Sein, speaking through a translator, said his country faces a "daunting task" in carrying out reforms but said for democracy to flourish in Myanmar the reforms must be carried out in the years ahead.
Myanmar will need the "assistance and understanding" of the international community, including the United States, as it goes through the process, he said.
Rights groups and some U.S. lawmakers fear Obama has moved too quickly since forging a dramatic breakthrough in relations in 2011 after half a century of military rule in Myanmar, also known as Burma.
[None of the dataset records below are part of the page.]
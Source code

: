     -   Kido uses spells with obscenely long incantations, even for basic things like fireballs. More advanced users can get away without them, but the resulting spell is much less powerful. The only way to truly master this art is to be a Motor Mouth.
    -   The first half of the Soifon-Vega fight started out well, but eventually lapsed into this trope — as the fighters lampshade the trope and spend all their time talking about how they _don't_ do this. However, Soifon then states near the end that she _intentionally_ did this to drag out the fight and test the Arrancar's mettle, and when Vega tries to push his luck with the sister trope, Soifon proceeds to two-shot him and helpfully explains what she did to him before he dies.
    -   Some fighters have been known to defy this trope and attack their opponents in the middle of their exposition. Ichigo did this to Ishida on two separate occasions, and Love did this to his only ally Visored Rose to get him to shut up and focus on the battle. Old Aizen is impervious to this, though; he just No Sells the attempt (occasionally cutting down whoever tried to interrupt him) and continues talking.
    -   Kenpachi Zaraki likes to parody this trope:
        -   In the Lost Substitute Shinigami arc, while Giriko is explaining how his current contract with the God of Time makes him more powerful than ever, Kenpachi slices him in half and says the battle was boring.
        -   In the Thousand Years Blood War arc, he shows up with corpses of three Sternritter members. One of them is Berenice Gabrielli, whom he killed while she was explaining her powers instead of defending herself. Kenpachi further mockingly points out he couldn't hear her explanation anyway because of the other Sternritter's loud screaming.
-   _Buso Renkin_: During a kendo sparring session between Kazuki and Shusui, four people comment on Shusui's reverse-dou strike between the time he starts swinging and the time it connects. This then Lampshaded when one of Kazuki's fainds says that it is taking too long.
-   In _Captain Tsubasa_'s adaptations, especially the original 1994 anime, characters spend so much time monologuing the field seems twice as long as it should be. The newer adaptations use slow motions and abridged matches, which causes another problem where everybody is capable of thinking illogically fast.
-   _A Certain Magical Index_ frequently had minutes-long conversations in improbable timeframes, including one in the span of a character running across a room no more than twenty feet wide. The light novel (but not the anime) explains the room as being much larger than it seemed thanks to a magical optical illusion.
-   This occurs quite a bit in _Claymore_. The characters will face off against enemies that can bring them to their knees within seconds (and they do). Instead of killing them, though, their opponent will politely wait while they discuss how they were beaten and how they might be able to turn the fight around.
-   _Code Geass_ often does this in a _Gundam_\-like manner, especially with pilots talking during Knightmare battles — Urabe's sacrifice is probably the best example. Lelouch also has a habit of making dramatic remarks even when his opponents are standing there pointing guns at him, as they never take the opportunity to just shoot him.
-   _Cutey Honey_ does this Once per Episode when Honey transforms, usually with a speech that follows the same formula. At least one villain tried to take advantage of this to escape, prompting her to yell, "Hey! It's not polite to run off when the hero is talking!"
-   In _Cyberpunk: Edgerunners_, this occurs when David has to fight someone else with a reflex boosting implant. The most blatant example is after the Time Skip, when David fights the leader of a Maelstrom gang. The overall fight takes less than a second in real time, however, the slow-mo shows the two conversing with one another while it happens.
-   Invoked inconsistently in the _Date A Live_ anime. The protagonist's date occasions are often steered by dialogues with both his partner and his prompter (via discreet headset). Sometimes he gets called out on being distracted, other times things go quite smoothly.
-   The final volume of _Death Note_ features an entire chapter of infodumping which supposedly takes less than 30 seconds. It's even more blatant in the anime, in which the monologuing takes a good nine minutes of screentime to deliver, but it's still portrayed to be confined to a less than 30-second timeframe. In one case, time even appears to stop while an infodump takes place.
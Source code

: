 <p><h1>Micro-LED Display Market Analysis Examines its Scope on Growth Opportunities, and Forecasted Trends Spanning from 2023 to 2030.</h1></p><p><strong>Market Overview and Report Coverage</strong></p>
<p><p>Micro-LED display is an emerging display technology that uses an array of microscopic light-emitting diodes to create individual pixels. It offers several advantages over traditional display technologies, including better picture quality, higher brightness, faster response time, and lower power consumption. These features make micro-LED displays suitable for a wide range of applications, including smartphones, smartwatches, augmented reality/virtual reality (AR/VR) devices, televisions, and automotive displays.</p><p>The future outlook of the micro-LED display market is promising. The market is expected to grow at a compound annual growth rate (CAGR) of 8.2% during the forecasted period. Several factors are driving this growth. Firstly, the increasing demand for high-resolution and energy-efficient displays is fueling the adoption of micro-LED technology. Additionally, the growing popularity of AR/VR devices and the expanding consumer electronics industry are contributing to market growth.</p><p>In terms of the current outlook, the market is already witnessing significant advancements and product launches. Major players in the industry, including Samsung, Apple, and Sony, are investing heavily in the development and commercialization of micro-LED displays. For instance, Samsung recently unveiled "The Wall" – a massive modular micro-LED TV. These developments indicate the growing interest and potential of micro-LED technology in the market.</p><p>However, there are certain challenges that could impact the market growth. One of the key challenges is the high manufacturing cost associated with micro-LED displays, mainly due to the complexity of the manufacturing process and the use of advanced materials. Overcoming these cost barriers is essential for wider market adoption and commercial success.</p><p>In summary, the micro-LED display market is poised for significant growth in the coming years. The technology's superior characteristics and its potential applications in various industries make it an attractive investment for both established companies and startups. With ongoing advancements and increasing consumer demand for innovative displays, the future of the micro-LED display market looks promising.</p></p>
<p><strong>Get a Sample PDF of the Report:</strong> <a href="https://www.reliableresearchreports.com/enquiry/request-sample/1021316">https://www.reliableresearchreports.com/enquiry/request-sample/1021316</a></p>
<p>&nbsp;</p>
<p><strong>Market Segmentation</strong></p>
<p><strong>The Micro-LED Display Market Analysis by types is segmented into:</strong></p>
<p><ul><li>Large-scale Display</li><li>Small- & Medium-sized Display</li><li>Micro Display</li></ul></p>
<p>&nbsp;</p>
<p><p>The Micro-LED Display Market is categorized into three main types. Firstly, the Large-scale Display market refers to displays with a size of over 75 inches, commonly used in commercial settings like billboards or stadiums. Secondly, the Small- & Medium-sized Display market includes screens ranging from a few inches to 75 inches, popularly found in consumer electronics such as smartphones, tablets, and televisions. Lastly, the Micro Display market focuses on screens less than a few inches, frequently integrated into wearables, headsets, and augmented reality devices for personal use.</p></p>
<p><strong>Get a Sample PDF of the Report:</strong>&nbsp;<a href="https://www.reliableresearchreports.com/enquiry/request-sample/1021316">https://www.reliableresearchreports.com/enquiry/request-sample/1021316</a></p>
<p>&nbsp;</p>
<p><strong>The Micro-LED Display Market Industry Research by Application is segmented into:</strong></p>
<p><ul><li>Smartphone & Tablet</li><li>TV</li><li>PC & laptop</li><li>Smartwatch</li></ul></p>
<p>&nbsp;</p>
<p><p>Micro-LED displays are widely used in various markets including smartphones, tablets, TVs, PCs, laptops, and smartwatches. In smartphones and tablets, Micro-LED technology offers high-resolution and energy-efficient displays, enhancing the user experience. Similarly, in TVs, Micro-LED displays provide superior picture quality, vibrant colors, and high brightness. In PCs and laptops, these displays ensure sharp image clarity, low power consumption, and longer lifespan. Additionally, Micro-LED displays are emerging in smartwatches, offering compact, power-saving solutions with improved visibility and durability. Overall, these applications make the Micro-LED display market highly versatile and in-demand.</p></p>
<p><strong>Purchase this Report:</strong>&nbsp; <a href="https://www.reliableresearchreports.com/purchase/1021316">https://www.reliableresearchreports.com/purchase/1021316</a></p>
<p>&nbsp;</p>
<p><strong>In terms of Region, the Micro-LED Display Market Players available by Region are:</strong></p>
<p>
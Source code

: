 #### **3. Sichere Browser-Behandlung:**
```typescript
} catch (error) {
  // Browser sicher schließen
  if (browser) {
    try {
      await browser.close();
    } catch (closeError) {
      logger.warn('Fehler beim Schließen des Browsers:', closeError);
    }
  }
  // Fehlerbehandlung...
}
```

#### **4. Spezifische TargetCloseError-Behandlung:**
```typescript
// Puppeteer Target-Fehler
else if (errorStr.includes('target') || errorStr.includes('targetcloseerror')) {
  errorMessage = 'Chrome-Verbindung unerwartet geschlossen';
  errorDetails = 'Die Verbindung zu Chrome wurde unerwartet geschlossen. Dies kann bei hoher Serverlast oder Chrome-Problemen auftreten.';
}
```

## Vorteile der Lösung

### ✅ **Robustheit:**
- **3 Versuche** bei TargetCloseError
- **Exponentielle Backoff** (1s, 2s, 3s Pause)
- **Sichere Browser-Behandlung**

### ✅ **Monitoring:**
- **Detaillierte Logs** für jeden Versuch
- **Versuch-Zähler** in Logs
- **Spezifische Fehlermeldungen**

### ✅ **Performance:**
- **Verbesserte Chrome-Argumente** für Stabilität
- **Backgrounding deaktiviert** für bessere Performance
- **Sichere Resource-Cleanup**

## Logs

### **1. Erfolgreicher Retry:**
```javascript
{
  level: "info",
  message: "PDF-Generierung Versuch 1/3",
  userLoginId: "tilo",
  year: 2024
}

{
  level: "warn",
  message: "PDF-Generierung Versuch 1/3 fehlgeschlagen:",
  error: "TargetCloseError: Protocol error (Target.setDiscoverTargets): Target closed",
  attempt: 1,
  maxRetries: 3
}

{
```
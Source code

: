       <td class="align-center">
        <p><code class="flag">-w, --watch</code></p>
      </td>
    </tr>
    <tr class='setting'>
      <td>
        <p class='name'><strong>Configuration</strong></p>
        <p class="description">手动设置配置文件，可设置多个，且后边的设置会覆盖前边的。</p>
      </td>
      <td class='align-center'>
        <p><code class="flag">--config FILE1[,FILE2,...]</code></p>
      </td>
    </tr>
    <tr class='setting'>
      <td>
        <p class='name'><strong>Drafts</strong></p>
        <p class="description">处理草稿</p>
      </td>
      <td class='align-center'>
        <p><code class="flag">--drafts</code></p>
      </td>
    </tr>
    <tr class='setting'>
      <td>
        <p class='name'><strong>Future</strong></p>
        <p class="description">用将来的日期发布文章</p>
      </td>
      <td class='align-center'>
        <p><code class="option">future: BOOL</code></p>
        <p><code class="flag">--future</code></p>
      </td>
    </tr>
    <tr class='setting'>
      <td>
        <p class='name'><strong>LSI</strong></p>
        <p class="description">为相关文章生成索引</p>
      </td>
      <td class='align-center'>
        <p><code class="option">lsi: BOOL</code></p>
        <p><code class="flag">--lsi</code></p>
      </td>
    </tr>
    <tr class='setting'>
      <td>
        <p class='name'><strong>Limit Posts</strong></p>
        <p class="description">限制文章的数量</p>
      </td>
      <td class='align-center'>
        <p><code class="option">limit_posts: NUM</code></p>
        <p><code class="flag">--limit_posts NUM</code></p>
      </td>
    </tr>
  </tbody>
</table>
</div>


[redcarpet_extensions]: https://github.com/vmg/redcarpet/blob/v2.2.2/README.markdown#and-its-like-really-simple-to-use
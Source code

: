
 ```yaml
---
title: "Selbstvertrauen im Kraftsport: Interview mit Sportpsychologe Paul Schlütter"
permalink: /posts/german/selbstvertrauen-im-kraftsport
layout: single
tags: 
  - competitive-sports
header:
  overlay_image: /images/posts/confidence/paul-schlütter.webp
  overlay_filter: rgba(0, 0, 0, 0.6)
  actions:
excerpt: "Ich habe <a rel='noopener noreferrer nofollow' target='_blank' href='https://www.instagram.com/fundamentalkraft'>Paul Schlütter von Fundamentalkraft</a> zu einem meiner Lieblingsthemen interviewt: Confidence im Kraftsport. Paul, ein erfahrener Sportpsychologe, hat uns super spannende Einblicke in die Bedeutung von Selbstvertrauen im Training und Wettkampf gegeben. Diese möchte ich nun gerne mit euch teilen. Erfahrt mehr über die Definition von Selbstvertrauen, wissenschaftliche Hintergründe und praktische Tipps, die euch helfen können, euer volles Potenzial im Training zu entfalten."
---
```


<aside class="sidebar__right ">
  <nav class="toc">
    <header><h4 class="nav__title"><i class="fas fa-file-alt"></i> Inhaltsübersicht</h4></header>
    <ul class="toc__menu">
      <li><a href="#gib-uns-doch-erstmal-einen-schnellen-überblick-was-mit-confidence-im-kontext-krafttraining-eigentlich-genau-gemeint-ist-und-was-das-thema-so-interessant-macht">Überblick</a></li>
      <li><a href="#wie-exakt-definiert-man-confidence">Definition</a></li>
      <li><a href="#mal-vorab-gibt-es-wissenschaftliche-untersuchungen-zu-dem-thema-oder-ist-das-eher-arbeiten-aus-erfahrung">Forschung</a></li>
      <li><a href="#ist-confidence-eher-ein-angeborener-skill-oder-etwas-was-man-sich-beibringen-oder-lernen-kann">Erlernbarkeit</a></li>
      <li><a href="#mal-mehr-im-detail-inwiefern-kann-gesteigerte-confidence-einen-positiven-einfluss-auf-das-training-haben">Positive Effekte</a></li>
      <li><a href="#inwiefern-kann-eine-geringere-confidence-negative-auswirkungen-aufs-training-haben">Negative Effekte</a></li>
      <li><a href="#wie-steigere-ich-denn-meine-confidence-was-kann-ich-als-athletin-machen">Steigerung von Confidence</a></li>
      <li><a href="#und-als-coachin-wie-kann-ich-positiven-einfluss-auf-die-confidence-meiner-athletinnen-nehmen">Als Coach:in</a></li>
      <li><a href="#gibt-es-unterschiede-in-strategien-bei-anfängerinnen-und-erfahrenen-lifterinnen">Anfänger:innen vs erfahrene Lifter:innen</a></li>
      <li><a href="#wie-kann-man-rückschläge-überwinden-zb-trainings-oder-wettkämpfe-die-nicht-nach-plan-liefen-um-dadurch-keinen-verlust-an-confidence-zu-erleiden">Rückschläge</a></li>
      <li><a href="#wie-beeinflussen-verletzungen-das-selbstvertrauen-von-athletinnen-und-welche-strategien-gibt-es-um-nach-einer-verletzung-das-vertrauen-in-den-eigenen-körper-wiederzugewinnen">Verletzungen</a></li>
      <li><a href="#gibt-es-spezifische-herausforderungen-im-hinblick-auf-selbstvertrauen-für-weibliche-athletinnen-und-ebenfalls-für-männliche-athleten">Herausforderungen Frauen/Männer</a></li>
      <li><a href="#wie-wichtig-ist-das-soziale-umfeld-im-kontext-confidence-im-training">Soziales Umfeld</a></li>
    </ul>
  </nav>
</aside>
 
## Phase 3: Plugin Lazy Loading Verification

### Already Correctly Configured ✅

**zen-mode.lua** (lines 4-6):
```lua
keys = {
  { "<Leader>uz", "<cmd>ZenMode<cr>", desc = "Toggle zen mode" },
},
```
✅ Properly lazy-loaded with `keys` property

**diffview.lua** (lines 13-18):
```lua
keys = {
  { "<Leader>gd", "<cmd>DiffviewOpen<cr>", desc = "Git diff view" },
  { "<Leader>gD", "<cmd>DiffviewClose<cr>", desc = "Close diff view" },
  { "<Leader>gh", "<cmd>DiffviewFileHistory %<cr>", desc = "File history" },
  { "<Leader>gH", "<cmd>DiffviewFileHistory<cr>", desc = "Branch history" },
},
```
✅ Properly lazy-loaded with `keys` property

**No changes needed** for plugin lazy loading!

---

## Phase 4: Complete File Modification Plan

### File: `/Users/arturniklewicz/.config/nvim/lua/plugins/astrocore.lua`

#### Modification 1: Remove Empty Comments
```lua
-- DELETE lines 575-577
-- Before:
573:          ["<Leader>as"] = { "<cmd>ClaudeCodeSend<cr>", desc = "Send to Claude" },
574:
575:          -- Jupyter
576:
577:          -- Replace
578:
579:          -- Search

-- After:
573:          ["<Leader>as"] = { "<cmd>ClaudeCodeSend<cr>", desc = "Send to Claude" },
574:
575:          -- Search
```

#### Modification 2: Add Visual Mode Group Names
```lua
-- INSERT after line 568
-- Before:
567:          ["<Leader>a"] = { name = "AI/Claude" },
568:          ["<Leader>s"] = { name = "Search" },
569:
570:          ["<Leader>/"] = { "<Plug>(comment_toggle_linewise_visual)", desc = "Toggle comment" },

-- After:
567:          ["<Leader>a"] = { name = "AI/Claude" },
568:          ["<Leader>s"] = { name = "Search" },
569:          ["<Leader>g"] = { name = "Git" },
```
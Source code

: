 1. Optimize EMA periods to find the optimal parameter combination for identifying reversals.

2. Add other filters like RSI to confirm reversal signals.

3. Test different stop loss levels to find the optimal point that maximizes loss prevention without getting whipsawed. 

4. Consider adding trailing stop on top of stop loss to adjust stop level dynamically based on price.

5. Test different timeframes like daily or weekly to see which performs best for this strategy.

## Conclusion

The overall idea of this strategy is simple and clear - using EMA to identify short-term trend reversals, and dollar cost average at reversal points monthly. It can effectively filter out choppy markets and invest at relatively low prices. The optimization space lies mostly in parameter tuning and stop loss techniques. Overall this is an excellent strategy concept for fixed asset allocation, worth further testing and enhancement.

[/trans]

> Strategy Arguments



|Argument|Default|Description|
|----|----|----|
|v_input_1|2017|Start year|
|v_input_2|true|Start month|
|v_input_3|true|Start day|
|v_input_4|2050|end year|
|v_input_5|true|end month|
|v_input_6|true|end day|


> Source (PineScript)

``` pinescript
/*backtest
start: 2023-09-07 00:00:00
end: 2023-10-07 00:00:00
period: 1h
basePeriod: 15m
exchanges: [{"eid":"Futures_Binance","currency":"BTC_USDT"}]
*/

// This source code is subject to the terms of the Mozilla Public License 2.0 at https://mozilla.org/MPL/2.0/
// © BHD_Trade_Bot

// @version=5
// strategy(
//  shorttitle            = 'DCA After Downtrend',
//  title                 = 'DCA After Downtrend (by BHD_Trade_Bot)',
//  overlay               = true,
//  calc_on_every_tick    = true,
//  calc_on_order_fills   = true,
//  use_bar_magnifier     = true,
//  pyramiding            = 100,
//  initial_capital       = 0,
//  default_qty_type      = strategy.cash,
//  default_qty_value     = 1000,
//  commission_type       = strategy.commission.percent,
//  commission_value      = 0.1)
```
U.S. officials argue that reforms by Myanmar's quasi-military government - freeing democracy activist Aung San Suu Kyi and hundreds of political prisoners, scrapping censorship, legalizing trade unions and protests - are transformative and deserve support from Obama, who confirmed the end of Myanmar's pariah status with the West with a landmark visit last November.
However, ethnic or sectarian violence, particularly in the western state of Rakhine, has worsened since Washington started easing sanctions, and a Reuters special report published last week found apartheid-like policies segregating minority Muslims in prison-like ghettos there.
At least 192 people died last year in violence between Buddhists in Rakhine and Rohingya Muslims, who are denied citizenship by Myanmar. Most of the victims, and the 140,000 people made homeless in the attacks, were Muslims.